A misty and relatively chilly Sunday morning greeted devotees and ascetics as over three crore swarmed the ghats of the Sangam here for a holy dip on the occasion of Mauni Amavasya. This was the biggest bathing day at the ongoing Maha Kumbh Mela and probably the largest human gathering on a single day.

Divisional Commissioner Devesh Chaturvedi said the official figure of devotees coming in had crossed three crore and was increasing steadily. There were reports of one person dying and several being injured due to stampede but this could not be ascertained till late Sunday, Mr. Chaturvedi said. The administration has said that the cause of the death would be known only after the post-mortem report.

The Mauni Amavasya is considered the most auspicious day for bathing due to a special celestial configuration and has traditionally attracted the largest crowds at the grand mela, held here every 12 years. The day marked the second and the biggest Shahi Snan (royal bath) of this event with the 13 akharas taking to the Sangam.

With their leaders and Mahamandaleshwars atop lavishly decorated makeshift chariots, the ash-smeared Nude “Naga” Sadhus-chanting “Har Har Gange”-marched into the waters of the Sangam. The procession was to the accompaniment of musical bands, blowing of conch shells and beating of drums.
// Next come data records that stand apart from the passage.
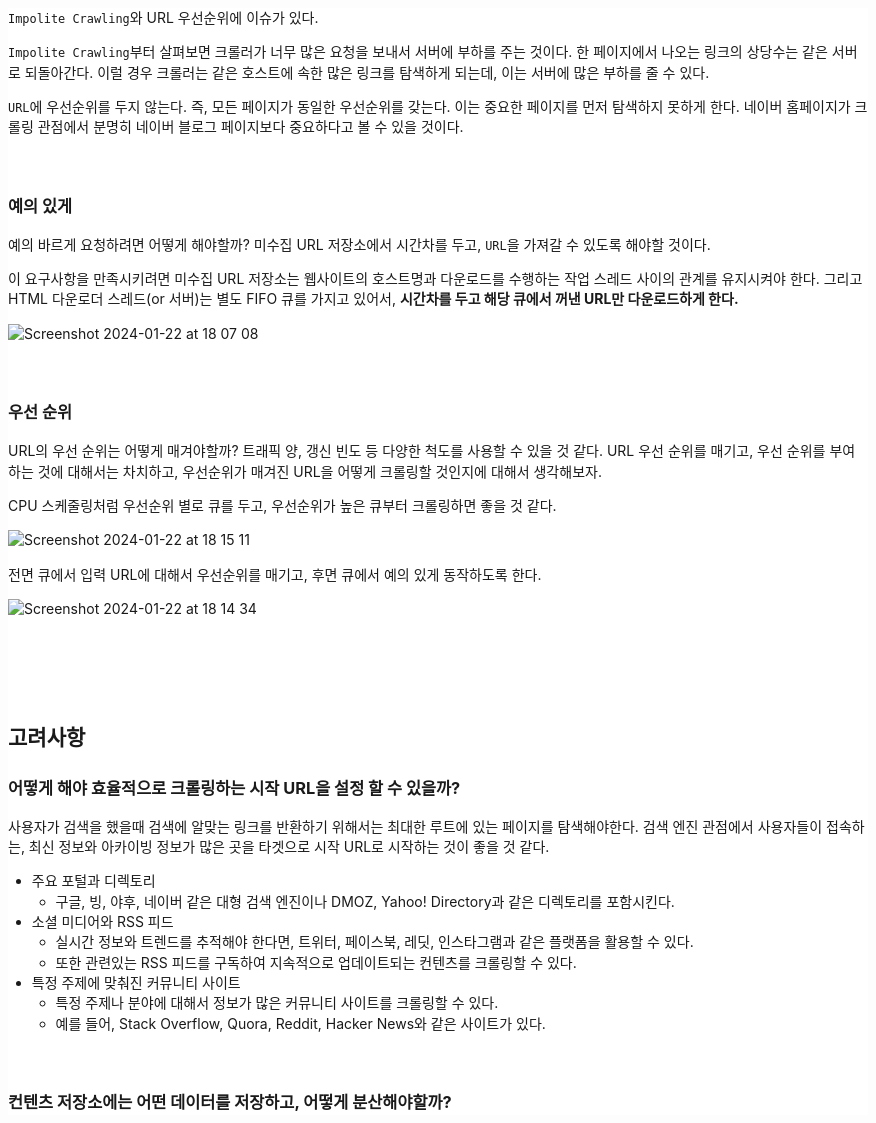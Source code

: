 `Impolite Crawling`와 URL 우선순위에 이슈가 있다.

`Impolite Crawling`부터 살펴보면 크롤러가 너무 많은 요청을 보내서 서버에 부하를 주는 것이다. 
한 페이지에서 나오는 링크의 상당수는 같은 서버로 되돌아간다. 이럴 경우 크롤러는 같은 호스트에 속한 많은 링크를 탐색하게 되는데, 이는 서버에 많은 부하를 줄 수 있다. 

`URL`에 우선순위를 두지 않는다. 즉, 모든 페이지가 동일한 우선순위를 갖는다. 
이는 중요한 페이지를 먼저 탐색하지 못하게 한다. 네이버 홈페이지가 크롤링 관점에서 분명히 네이버 블로그 페이지보다 중요하다고 볼 수 있을 것이다.

<br>

### 예의 있게

예의 바르게 요청하려면 어떻게 해야할까? 미수집 URL 저장소에서 시간차를 두고, `URL`을 가져갈 수 있도록 해야할 것이다.

이 요구사항을 만족시키려면 미수집 URL 저장소는 웹사이트의 호스트명과 다운로드를 수행하는 작업 스레드 사이의 관계를 유지시켜야 한다.
그리고 HTML 다운로더 스레드(or 서버)는 별도 FIFO 큐를 가지고 있어서, **시간차를 두고 해당 큐에서 꺼낸 URL만 다운로드하게 한다.**

![Screenshot 2024-01-22 at 18 07 08](https://github.com/dgnppr/dgnppr.github.io/assets/89398909/df41edc3-f06e-47fd-9cb1-24eda56c82f5)

<br>

### 우선 순위

URL의 우선 순위는 어떻게 매겨야할까? 트래픽 양, 갱신 빈도 등 다양한 척도를 사용할 수 있을 것 같다. URL 우선 순위를 매기고, 우선 순위를 부여하는 것에 대해서는 차치하고, 우선순위가 매겨진 URL을 어떻게 크롤링할 것인지에 대해서 생각해보자.

CPU 스케줄링처럼 우선순위 별로 큐를 두고, 우선순위가 높은 큐부터 크롤링하면 좋을 것 같다.

![Screenshot 2024-01-22 at 18 15 11](https://github.com/dgnppr/dgnppr.github.io/assets/89398909/f589ed83-5ab0-45d3-a50f-93d0c54de646)

전면 큐에서 입력 URL에 대해서 우선순위를 매기고, 후면 큐에서 예의 있게 동작하도록 한다. 

![Screenshot 2024-01-22 at 18 14 34](https://github.com/dgnppr/dgnppr.github.io/assets/89398909/cb94f44d-2540-4002-85db-6a19ef95d0f9)

<br><br><br>

## 고려사항

### 어떻게 해야 효율적으로 크롤링하는 시작 URL을 설정 할 수 있을까?

사용자가 검색을 했을때 검색에 알맞는 링크를 반환하기 위해서는 최대한 루트에 있는 페이지를 탐색해야한다.
검색 엔진 관점에서 사용자들이 접속하는, 최신 정보와 아카이빙 정보가 많은 곳을 타겟으로 시작 URL로 시작하는 것이 좋을 것 같다.

- 주요 포털과 디렉토리
  - 구글, 빙, 야후, 네이버 같은 대형 검색 엔진이나 DMOZ, Yahoo! Directory과 같은 디렉토리를 포함시킨다.
- 소셜 미디어와 RSS 피드
  - 실시간 정보와 트렌드를 추적해야 한다면, 트위터, 페이스북, 레딧, 인스타그램과 같은 플랫폼을 활용할 수 있다.
  - 또한 관련있는 RSS 피드를 구독하여 지속적으로 업데이트되는 컨텐츠를 크롤링할 수 있다.
- 특정 주제에 맞춰진 커뮤니티 사이트
  - 특정 주제나 분야에 대해서 정보가 많은 커뮤니티 사이트를 크롤링할 수 있다.
  - 예를 들어, Stack Overflow, Quora, Reddit, Hacker News와 같은 사이트가 있다.

<br>

### 컨텐츠 저장소에는 어떤 데이터를 저장하고, 어떻게 분산해야할까?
The snan kicked off at 5:15 pm with the Shaivaite Maha Nirvani and Atal akharas marching in procession towards the Sangam ghat, which is traditionally reserved for the akharas. They were followed by the Niranjani, Anand, Juna, Awahan and Agni Akharas. The Vairagi akharas came in next with the Nirmohi, Digambar Ani and Nirvani Ani akharas following suit.

They were followed by the two Udasin akharas, the Naya Udasin Panchayati and the Bada Udasin Panchayati akharas, and the Nirmala akhara, which brought to a close the Snan. The akharas were allotted 30 minutes to 1 hour each for the snan. A chain of paramilitary forces escorted the Akharas to the ghats.

In the past, inter-Akhara rivalries, in particular their disagreement over the sequence of bathing, led to violent clashes. Therefore, they maintain a strict order of procession.

As the day progressed, a sea of men, women and children converged on the 22 ghats, with a total length of 18,000 feet and spread across the extensive 4,000 acres city of tents. Most of the mela is set up on the bed of the Ganga. The mela wore a festive look with devotees performing rituals, including Gau Daan (giving away the cow), while the background resonated with the constant clatter of loudspeakers directing lost persons to the Bhoole Bhatke Shivirs (lost and found camps). The Shahi Snan concluded at 5.45 pm.

Elaborate security arrangements, which were on Sunday supplemented by the female Rapid Action Force personnel, were in place to regulate the huge rush. However, amid various concerns over excess VIP movement within the mela, Mr. Chaturvedi said the concerned persons had been notified to be more considerate. The state has urged all VIPs to avoid visiting the mela on peak days for security reasons.

The city was teeming with lakhs of devotees till late on Sunday as vehicular movement was restricted on key road, including the Grand Trunk Road. All three tiers of parking were exhausted Mr. Chaturvedi told journalists.

A number of special trains and hundreds of private and public buses, which have been plying just for this occasion, were also deliberately delayed to regulate the flow of visitors, the administration said.

Meanwhile, two fire incidents were reported in the mela, in sector 12 and 5, but there was no major loss of property or any injuries.

The 55-day Mela that kicked off on January 14 with the Makar Sankranti Shahi Snan is estimated to draw 100 million devotees. The third and final Shahi Snan is on Basant Panchami (February 15).

The Mela will conclude on March 10 with Mahashivratri.